== Problem to work on ==
Up to the line containing "- [并行生成多个项目](.", nothing is kept; from that line through the end of the data below, output every line exactly.

(Source records)
╭──

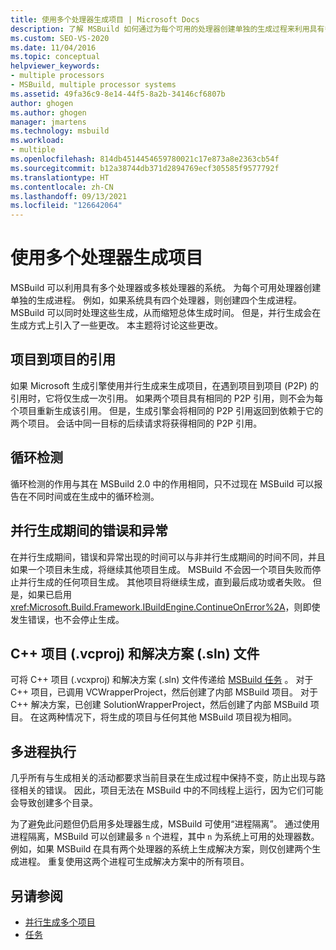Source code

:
 ```yaml
---
title: 使用多个处理器生成项目 | Microsoft Docs
description: 了解 MSBuild 如何通过为每个可用的处理器创建单独的生成过程来利用具有多个处理器或核心的系统。
ms.custom: SEO-VS-2020
ms.date: 11/04/2016
ms.topic: conceptual
helpviewer_keywords:
- multiple processors
- MSBuild, multiple processor systems
ms.assetid: 49fa36c9-8e14-44f5-8a2b-34146cf6807b
author: ghogen
ms.author: ghogen
manager: jmartens
ms.technology: msbuild
ms.workload:
- multiple
ms.openlocfilehash: 814db4514454659780021c17e873a8e2363cb54f
ms.sourcegitcommit: b12a38744db371d2894769ecf305585f9577792f
ms.translationtype: HT
ms.contentlocale: zh-CN
ms.lasthandoff: 09/13/2021
ms.locfileid: "126642064"
---
```

# <a name="use-multiple-processors-to-build-projects"></a>使用多个处理器生成项目

MSBuild 可以利用具有多个处理器或多核处理器的系统。 为每个可用处理器创建单独的生成进程。 例如，如果系统具有四个处理器，则创建四个生成进程。 MSBuild 可以同时处理这些生成，从而缩短总体生成时间。 但是，并行生成会在生成方式上引入了一些更改。 本主题将讨论这些更改。

## <a name="project-to-project-references"></a>项目到项目的引用

 如果 Microsoft 生成引擎使用并行生成来生成项目，在遇到项目到项目 (P2P) 的引用时，它将仅生成一次引用。 如果两个项目具有相同的 P2P 引用，则不会为每个项目重新生成该引用。 但是，生成引擎会将相同的 P2P 引用返回到依赖于它的两个项目。 会话中同一目标的后续请求将获得相同的 P2P 引用。

## <a name="cycle-detection"></a>循环检测

 循环检测的作用与其在 MSBuild 2.0 中的作用相同，只不过现在 MSBuild 可以报告在不同时间或在生成中的循环检测。

## <a name="errors-and-exceptions-during-parallel-builds"></a>并行生成期间的错误和异常

 在并行生成期间，错误和异常出现的时间可以与非并行生成期间的时间不同，并且如果一个项目未生成，将继续其他项目生成。 MSBuild 不会因一个项目失败而停止并行生成的任何项目生成。 其他项目将继续生成，直到最后成功或者失败。 但是，如果已启用 <xref:Microsoft.Build.Framework.IBuildEngine.ContinueOnError%2A>，则即使发生错误，也不会停止生成。

## <a name="c-project-vcxproj-and-solution-sln-files"></a>C++ 项目 (.vcproj) 和解决方案 (.sln) 文件

 可将 C++ 项目 (.vcxproj) 和解决方案 (.sln) 文件传递给 [MSBuild 任务](../msbuild/msbuild-task.md) 。 对于 C++ 项目，已调用 VCWrapperProject，然后创建了内部 MSBuild 项目。 对于 C++ 解决方案，已创建 SolutionWrapperProject，然后创建了内部 MSBuild 项目。 在这两种情况下，将生成的项目与任何其他 MSBuild 项目视为相同。

## <a name="multi-process-execution"></a>多进程执行

 几乎所有与生成相关的活动都要求当前目录在生成过程中保持不变，防止出现与路径相关的错误。 因此，项目无法在 MSBuild 中的不同线程上运行，因为它们可能会导致创建多个目录。

 为了避免此问题但仍启用多处理器生成，MSBuild 可使用“进程隔离”。 通过使用进程隔离，MSBuild 可以创建最多 `n` 个进程，其中 `n` 为系统上可用的处理器数。 例如，如果 MSBuild 在具有两个处理器的系统上生成解决方案，则仅创建两个生成进程。 重复使用这两个进程可生成解决方案中的所有项目。

## <a name="see-also"></a>另请参阅

- [并行生成多个项目](../msbuild/building-multiple-projects-in-parallel-with-msbuild.md)
- [任务](../msbuild/msbuild-tasks.md)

╰──

== Response area ==
- [并行生成多个项目](../msbuild/building-multiple-projects-in-parallel-with-msbuild.md)
- [任务](../msbuild/msbuild-tasks.md)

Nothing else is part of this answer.